A mente por trás das maluquices é uma capivara - ou quase isso

Por Giovanna Wolf - AE

Com suas montagens coloridas, cheias de bonecos e personagens aleatórios, a Melted Videos se tornou uma das principais páginas de humor da internet brasileira. Criada em 2014, ela ganhou fama com seus memes ácidos e cresceu: já soma cerca de um milhão de seguidores entre Instagram e Twitter.

A mente por trás das maluquices é uma capivara - ou quase isso. O animal tipicamente brasileiro, que também simboliza a página, é o alter ego digital de Felipe Misale, 34, natural de São Carlos (SP).

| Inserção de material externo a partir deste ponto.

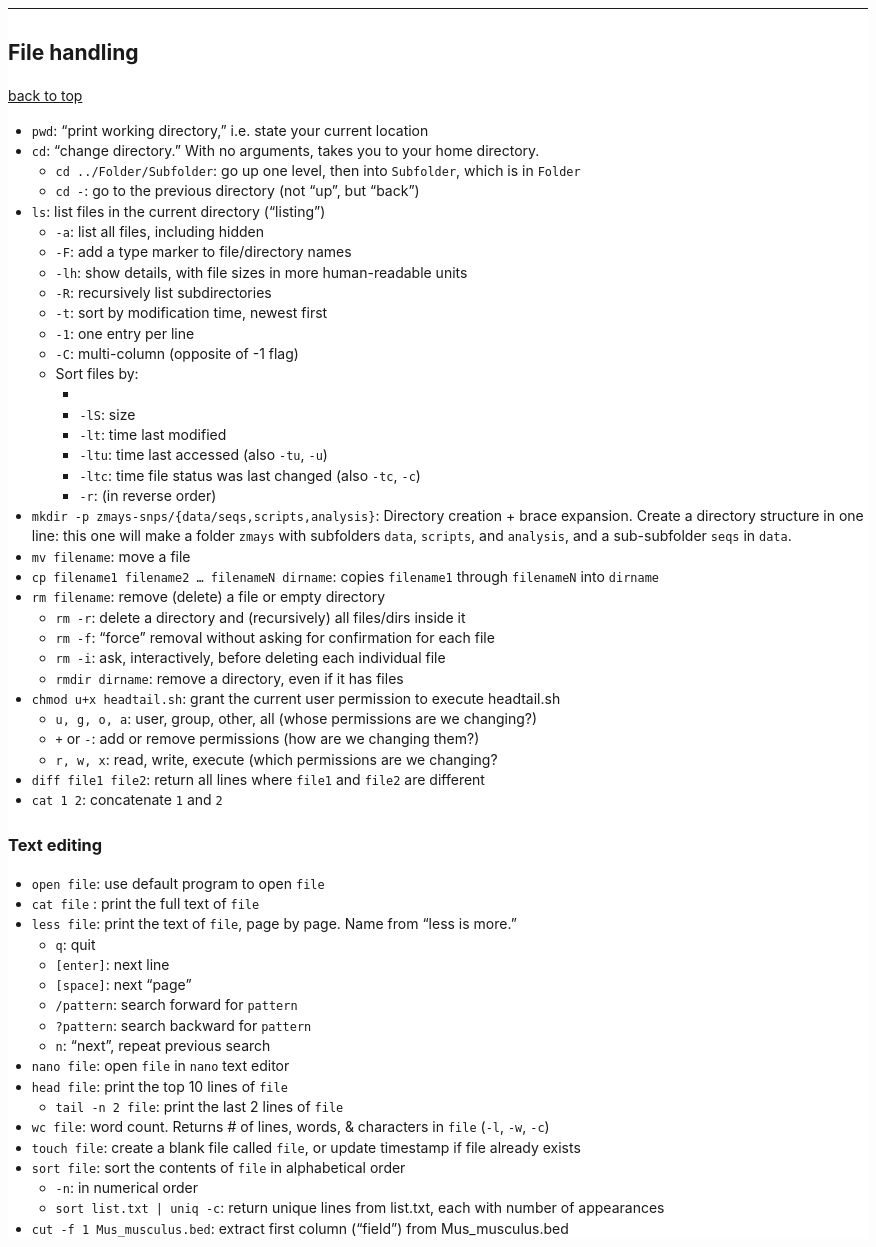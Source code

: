 -----

## File handling
[back to top](#contents)

- ``pwd``: “print working directory,” i.e. state your current location
- ``cd``: “change directory.” With no arguments, takes you to your home directory.
    - ``cd ../Folder/Subfolder``: go up one level, then into ``Subfolder``, which is in ``Folder``
    - ``cd -``: go to the previous directory (not “up”, but “back”)
- ``ls``: list files in the current directory (“listing”)
    - ``-a``: list all files, including hidden
    - ``-F``: add a type marker to file/directory names
    - ``-lh``: show details, with file sizes in more human-readable units
    - ``-R``: recursively list subdirectories
    - ``-t``: sort by modification time, newest first
    - ``-1``: one entry per line
    - ``-C``: multi-column (opposite of -1 flag)
    -  Sort files by:
        - [none]: name
        - ``-lS``: size
        - ``-lt``: time last modified
        - ``-ltu``: time last accessed (also ``-tu``, ``-u``)
        - ``-ltc``: time file status was last changed (also ``-tc``, ``-c``)
        - ``-r``: (in reverse order)
- ``mkdir -p zmays-snps/{data/seqs,scripts,analysis}``: Directory creation + brace expansion. Create a directory structure in one line: this one will make a folder ``zmays`` with subfolders ``data``, ``scripts``, and ``analysis``, and a sub-subfolder ``seqs`` in ``data``.
- ``mv filename``: move a file
- ``cp filename1 filename2 … filenameN dirname``: copies ``filename1`` through ``filenameN`` into ``dirname``
- ``rm filename``: remove (delete) a file or empty directory
	- ``rm -r``: delete a directory and (recursively) all files/dirs inside it
	- ``rm -f``: “force” removal without asking for confirmation for each file
	- ``rm -i``: ask, interactively, before deleting each individual file
    - ``rmdir dirname``: remove a directory, even if it has files
- ``chmod u+x headtail.sh``: grant the current user permission to execute headtail.sh
    - ``u, g, o, a``: user, group, other, all (whose permissions are we changing?)
    - ``+`` or ``-``: add or remove permissions (how are we changing them?)
    - ``r, w, x``: read, write, execute (which permissions are we changing?
- ``diff file1 file2``: return all lines where ``file1`` and ``file2`` are different
- ``cat 1 2``: concatenate ``1`` and ``2``

### Text editing


- ``open file``: use default program to open ``file``
- ``cat file`` : print the full text of ``file``
- ``less file``: print the text of ``file``, page by page. Name from “less is more.”
    - ``q``: quit
    - ``[enter]``: next line
    - ``[space]``: next “page”
    - ``/pattern``: search forward for ``pattern``
    - ``?pattern``: search backward for ``pattern``
    - ``n``: “next”, repeat previous search
- ``nano file``: open ``file`` in ``nano`` text editor
- ``head file``: print the top 10 lines of ``file``
  - ``tail -n 2 file``: print the last 2 lines of ``file``
- ``wc file``: word count. Returns # of lines, words, & characters in ``file`` (``-l``, ``-w``, ``-c``)
- ``touch file``: create a blank file called ``file``, or update timestamp if file already exists
- ``sort file``: sort the contents of ``file`` in alphabetical order
  - ``-n``: in numerical order
  - ``sort list.txt | uniq -c``: return unique lines from list.txt, each with number of appearances
- ``cut -f 1 Mus_musculus.bed``: extract first column (“field”) from Mus_musculus.bed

Com o crescimento da página, o profissional com formação em comunicação trouxe outras cinco "capivaras" para o time - nenhuma gosta muito de aparecer. Elas se dividem para buscar referências, criar as artes, e fazer também contatos de parcerias comerciais.

Em entrevista ao jornal O Estado de S. Paulo, Misale dá detalhes sobre os bastidores da página, discute sua influência sobre outros meios e entrega o segredo de um bom meme: "É preciso gerar identificação".

Ainda assim, ele revela que não dá muitas risadas daquilo que sai de sua mente. "Você deixa de se emocionar", diz.

No papo, ele também fala sobre como imagina o futuro da página, que deve passar fora do TikTok, atual sensação entre as redes sociais. "Somos muito 'tios' para isso", diz.

Confira a entrevista.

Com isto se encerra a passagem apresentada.